_Required work_: Would you output the listing exactly, with every image omitted?
:::::
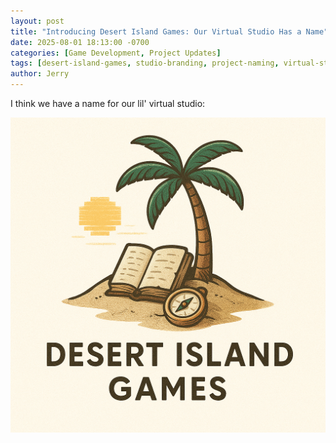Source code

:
 ```yaml
---
layout: post
title: "Introducing Desert Island Games: Our Virtual Studio Has a Name"
date: 2025-08-01 18:13:00 -0700
categories: [Game Development, Project Updates]
tags: [desert-island-games, studio-branding, project-naming, virtual-studio]
author: Jerry
---
```


I think we have a name for our lil' virtual studio:

![desert-island-games](/assets/img/posts/2025-08-01/desert-island-games.png)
:::::
_Solved exercise_:
Source code

:
 ```yaml
---
layout: post
title: "Introducing Desert Island Games: Our Virtual Studio Has a Name"
date: 2025-08-01 18:13:00 -0700
categories: [Game Development, Project Updates]
tags: [desert-island-games, studio-branding, project-naming, virtual-studio]
author: Jerry
---
```


I think we have a name for our lil' virtual studio:

![desert-island-games](/assets/img/posts/2025-08-01/desert-island-games.png)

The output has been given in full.